I have fond memories of being on the beach as a little girl, collecting pipis with my brothers.  The tide stretched out for what felt like miles in front of us, exposing a multitude of pools in which gathered wee hermit crabs scuttling nervously back-and-forth under the water in their stolen shells.  Buckets at the ready we would plunge our hands into the thick, wet sand and before long our fingers would sense the long smooth shell of a pipi.  Extracting them from their watery homes we would place them carefully in our buckets and once we reached our fill we would trudge home barefoot and bleary-eyed to cook our pipis on the barbeque in the back yard.

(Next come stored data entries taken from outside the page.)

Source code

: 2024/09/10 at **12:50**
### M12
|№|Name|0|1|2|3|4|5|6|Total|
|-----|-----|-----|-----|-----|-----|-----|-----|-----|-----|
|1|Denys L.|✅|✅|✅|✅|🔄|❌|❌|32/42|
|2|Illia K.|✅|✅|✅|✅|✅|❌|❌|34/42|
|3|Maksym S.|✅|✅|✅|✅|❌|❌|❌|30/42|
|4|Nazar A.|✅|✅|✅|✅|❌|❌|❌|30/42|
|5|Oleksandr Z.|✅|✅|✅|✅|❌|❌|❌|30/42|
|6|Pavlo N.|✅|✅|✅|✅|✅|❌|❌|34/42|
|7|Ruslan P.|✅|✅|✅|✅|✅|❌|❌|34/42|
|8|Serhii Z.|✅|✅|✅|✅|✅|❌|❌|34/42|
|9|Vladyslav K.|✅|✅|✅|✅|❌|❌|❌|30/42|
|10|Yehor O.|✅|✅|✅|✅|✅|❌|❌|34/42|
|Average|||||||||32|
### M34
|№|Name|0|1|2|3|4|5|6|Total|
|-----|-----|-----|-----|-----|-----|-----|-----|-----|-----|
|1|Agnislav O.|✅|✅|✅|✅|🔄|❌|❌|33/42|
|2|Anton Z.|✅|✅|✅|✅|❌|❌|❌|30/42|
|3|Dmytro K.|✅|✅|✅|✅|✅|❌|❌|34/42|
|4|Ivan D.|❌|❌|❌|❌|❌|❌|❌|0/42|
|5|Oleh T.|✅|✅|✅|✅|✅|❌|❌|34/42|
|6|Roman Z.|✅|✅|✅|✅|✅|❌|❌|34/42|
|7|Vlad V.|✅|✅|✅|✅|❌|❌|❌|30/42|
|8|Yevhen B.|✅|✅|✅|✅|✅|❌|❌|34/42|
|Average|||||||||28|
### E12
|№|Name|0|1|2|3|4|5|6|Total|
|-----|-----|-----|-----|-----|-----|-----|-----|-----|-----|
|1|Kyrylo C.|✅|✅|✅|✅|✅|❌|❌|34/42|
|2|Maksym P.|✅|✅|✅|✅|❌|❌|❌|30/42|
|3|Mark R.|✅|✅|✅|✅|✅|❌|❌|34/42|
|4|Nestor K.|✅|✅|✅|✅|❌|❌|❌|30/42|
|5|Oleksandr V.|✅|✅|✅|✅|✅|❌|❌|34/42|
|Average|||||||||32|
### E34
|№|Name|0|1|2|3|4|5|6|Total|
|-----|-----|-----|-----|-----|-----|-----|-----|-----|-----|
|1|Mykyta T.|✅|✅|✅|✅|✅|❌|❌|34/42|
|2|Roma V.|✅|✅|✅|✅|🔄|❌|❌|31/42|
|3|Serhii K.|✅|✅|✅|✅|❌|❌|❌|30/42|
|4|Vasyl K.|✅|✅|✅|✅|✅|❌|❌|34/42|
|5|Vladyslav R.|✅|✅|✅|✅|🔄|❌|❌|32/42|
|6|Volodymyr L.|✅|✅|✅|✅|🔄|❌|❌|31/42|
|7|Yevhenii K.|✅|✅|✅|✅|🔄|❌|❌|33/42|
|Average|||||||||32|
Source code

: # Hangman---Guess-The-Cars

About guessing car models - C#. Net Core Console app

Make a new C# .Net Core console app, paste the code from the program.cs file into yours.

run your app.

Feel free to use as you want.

Whilst collecting pipis virtually on ones doorstep is no longer common place, we are at heart an island nation, surrounded by the sea and her bounty.  Driving down the West Coast of the South Island it is not uncommon to see trucks parked up selling Whitebait fritters or fresh crayfish to hungry travellers.  Lazy afternoons are easily whiled-away on sun-drenched wharves, rod in hand, hat on head, fish smaller than one might have hoped.  Brave souls brave cold seas, like seals in black neoprene, filling sacks with paua and scallops.  And here in Auckland it just isn’t summer if you haven’t ventured out for an afternoon on the water to catch snapper and breath in the salty summer air.